§ **TASK PROMPT**
All lines in the data below carrying the string "trianglar" are to be located and copied.

SOURCE DATA START

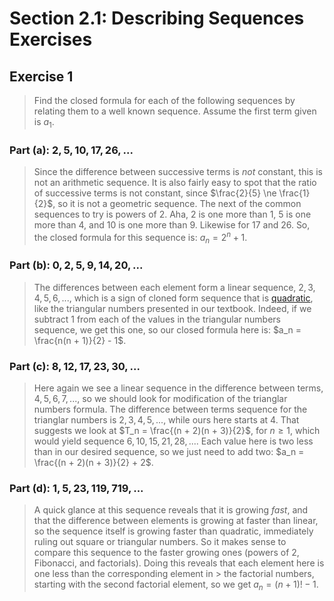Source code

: # Section 2.1: Describing Sequences Exercises


## Exercise 1

> Find the closed formula for each of the following sequences by relating them
> to a well known sequence. Assume the first term given is $a_1$.

### Part (a): $2, 5, 10, 17, 26,...$

> Since the difference between successive terms is *not* constant, this is
> not an arithmetic sequence. It is also fairly easy to spot that the ratio
> of successive terms is not constant, since $\frac{2}{5} \ne \frac{1}{2}$,
> so it is not a geometric sequence. The next of the common sequences to try
> is powers of 2. Aha, 2 is one more than 1, 5 is one more than 4, and 10
> is one more than 9.  Likewise for 17 and 26.  So, the closed formula for
> this sequence is: $a_n = 2^n + 1$.

### Part (b): $0, 2, 5, 9, 14, 20,...$

> The differences between each element form a linear sequence,
> $2, 3, 4, 5, 6,...$, which is a sign of cloned form sequence that is
> [quadratic](https://en.wikipedia.org/wiki/Quadratic), like the triangular
> numbers presented in our textbook. Indeed, if we subtract 1 from each of
> the values in the triangular numbers sequence, we get this one, so our
> closed formula here is: $a_n = \frac{n(n + 1)}{2} - 1$.

### Part (c): $8, 12, 17, 23, 30,...$

> Here again we see a linear sequence in the difference between terms,
> $4, 5, 6, 7,...$, so we should look for modification of the trianglar
> numbers formula. The difference between terms sequence for the trianglar
> numbers is $2, 3, 4, 5,...$, while ours here starts at $4$. That suggests
> we look at $T_n = \frac{(n + 2)(n + 3)}{2}$, for $n \ge 1$, which would
> yield sequence $6, 10, 15, 21, 28,...$. Each value here is two less than
> in our desired sequence, so we just need to add two:
> $a_n = \frac{(n + 2)(n + 3)}{2} + 2$.

### Part (d): $1, 5, 23, 119, 719,...$

> A quick glance at this sequence reveals that it is growing *fast*, and that
> the difference between elements is growing at faster than linear, so the
> sequence itself is growing faster than quadratic, immediately ruling out
> square or triangular numbers. So it makes sense to compare this sequence
> to the faster growing ones (powers of 2, Fibonacci, and factorials). Doing
> this reveals that each element here is one less than the corresponding
> element in > the factorial numbers, starting with the second factorial
> element, so we get $a_n = (n + 1)! - 1$.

SOURCE DATA END

§ **WRITTEN REPLY**
> $4, 5, 6, 7,...$, so we should look for modification of the trianglar
> numbers formula. The difference between terms sequence for the trianglar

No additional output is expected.